**Collected data:**
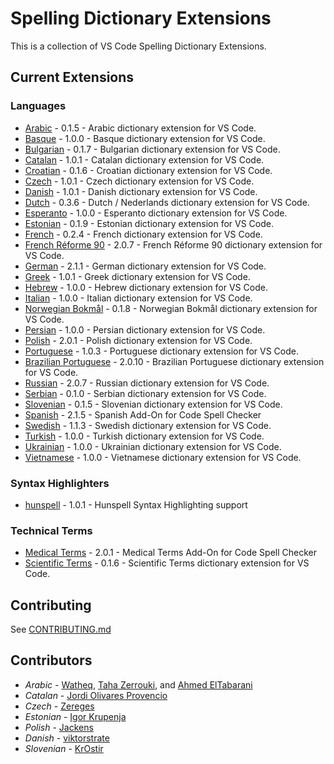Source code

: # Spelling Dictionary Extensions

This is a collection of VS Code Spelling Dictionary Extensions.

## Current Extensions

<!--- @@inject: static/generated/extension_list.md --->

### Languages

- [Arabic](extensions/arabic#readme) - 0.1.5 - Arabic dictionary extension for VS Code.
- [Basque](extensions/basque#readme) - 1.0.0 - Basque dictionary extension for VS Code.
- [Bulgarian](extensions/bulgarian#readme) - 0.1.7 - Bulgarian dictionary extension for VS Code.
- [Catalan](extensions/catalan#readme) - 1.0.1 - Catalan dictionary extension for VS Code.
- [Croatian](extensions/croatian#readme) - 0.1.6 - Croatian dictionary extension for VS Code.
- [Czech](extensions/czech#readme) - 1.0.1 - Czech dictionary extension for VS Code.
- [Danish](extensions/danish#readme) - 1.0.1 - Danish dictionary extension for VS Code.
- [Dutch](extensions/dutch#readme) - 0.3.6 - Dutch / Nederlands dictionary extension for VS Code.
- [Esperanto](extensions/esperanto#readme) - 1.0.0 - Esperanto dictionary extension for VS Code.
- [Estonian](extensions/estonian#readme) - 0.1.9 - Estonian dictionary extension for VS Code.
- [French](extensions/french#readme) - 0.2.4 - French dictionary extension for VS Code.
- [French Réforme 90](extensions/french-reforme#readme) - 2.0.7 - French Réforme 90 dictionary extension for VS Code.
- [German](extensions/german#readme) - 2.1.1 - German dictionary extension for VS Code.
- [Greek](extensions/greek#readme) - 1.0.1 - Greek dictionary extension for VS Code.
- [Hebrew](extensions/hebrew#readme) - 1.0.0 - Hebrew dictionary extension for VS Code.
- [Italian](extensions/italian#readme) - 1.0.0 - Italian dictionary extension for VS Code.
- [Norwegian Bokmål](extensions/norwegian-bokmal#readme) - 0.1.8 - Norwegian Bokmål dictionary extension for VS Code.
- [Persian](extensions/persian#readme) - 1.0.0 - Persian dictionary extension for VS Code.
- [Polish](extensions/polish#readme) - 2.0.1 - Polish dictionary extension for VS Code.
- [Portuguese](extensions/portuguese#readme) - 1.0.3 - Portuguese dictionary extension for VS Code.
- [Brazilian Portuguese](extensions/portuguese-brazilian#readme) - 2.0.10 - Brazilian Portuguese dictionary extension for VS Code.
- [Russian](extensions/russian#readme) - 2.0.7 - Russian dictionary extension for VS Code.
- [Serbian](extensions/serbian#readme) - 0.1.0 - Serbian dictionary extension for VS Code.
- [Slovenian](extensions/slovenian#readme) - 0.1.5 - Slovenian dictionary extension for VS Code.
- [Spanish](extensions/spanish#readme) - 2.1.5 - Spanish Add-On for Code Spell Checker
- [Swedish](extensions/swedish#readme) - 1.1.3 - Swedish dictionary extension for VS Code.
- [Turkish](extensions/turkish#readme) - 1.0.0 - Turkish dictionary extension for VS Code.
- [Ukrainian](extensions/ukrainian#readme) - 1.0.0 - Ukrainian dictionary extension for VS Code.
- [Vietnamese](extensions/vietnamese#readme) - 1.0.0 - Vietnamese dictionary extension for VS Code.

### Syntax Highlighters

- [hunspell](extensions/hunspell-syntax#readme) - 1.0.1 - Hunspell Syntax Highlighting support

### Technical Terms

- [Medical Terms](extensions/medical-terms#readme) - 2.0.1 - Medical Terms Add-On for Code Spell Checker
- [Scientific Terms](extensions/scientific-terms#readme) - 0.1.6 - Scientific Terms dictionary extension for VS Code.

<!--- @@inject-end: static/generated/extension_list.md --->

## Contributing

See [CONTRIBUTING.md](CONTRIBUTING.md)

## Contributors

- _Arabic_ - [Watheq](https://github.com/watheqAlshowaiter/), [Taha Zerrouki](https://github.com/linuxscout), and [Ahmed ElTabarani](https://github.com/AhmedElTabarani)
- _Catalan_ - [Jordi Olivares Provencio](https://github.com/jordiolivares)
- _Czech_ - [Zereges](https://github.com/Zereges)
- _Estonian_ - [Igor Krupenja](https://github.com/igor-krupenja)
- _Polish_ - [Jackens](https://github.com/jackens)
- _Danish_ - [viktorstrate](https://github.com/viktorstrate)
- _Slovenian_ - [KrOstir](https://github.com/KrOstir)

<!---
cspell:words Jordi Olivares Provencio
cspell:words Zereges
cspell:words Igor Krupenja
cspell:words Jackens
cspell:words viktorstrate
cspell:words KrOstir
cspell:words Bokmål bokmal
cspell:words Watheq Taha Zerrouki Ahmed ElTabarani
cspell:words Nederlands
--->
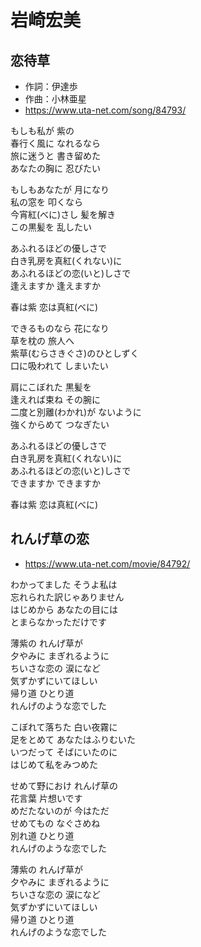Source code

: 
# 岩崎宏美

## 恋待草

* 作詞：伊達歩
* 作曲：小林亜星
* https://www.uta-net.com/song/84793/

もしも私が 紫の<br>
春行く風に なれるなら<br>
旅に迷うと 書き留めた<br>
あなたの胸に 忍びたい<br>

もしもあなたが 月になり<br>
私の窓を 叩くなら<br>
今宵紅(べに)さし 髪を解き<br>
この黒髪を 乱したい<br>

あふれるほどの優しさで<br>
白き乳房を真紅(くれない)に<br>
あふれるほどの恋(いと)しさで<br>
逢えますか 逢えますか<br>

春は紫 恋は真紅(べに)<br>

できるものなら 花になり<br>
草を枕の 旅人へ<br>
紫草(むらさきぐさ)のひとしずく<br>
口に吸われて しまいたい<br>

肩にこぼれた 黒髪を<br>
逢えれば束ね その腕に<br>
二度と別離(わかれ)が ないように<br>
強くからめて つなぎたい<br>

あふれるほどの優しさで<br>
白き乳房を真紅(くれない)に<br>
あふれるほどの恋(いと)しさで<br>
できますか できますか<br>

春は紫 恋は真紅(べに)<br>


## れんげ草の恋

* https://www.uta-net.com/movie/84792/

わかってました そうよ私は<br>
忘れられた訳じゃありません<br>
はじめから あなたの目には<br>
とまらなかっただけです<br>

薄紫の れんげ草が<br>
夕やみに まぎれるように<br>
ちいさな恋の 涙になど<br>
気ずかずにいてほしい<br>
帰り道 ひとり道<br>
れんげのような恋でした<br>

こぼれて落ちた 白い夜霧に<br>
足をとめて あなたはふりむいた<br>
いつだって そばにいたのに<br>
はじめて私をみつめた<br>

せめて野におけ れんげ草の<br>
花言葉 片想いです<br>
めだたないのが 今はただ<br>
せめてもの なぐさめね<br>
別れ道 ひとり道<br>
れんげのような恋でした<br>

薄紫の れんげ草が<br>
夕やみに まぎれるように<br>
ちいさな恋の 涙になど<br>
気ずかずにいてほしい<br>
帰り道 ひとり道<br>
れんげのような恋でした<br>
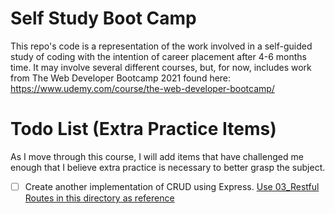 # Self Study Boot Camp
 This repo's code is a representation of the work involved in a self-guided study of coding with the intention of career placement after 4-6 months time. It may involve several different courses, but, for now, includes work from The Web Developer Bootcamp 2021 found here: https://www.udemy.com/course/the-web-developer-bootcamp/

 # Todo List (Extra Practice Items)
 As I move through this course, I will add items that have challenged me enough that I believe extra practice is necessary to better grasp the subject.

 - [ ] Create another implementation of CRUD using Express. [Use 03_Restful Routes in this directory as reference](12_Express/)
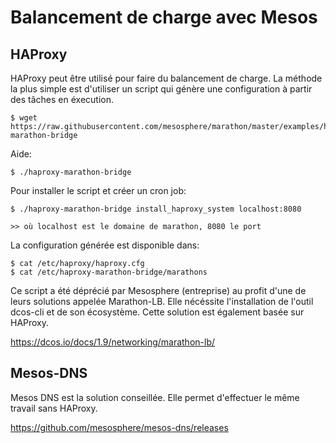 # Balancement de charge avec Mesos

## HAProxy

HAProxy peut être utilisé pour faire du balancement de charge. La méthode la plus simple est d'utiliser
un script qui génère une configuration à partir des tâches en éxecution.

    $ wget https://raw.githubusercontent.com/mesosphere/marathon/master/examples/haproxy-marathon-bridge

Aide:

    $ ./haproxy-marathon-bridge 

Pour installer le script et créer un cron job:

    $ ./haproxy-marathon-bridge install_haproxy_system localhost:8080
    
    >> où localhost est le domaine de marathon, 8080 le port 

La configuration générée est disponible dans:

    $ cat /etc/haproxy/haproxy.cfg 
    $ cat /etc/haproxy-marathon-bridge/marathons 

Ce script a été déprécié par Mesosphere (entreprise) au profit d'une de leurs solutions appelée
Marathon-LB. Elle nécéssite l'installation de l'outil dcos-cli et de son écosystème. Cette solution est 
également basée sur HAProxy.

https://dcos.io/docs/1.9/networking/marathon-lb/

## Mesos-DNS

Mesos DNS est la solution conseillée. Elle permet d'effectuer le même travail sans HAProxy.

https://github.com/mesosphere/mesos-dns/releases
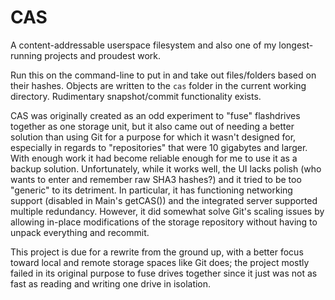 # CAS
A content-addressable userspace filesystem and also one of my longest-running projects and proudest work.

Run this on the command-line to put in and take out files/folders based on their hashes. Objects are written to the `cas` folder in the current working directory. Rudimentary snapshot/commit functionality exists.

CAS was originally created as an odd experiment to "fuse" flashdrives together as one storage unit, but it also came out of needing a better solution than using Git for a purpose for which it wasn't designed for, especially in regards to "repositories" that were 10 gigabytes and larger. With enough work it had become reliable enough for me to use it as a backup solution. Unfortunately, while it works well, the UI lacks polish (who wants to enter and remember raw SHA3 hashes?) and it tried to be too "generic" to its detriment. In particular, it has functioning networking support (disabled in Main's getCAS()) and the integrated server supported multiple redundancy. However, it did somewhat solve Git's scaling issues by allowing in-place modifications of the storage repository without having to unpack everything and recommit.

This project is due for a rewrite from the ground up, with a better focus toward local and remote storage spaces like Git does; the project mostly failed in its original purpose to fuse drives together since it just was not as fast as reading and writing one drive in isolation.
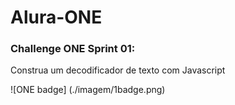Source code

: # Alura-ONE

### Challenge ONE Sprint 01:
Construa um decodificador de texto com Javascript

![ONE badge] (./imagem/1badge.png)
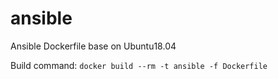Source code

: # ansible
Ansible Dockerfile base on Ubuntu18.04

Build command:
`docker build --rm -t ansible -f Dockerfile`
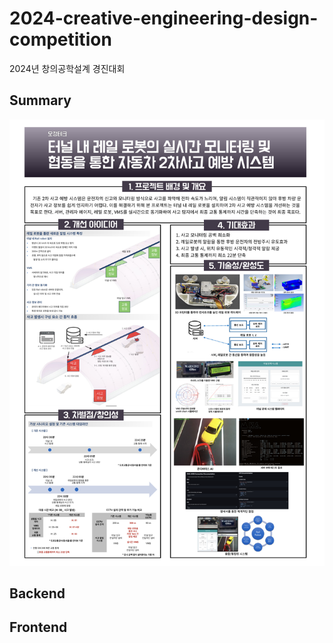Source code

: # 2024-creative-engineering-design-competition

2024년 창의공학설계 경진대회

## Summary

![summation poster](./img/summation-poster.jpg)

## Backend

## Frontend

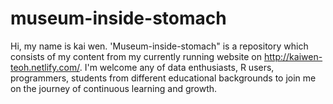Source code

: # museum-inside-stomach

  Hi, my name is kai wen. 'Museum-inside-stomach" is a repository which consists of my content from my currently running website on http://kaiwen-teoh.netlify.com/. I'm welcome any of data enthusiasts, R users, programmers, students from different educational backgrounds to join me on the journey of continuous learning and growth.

**YOUR INSTRUCTIONS:**
Report the count, and only the count, of lines in the records above that contain "Jordi".

**RESULT OF THIS TASK:**
2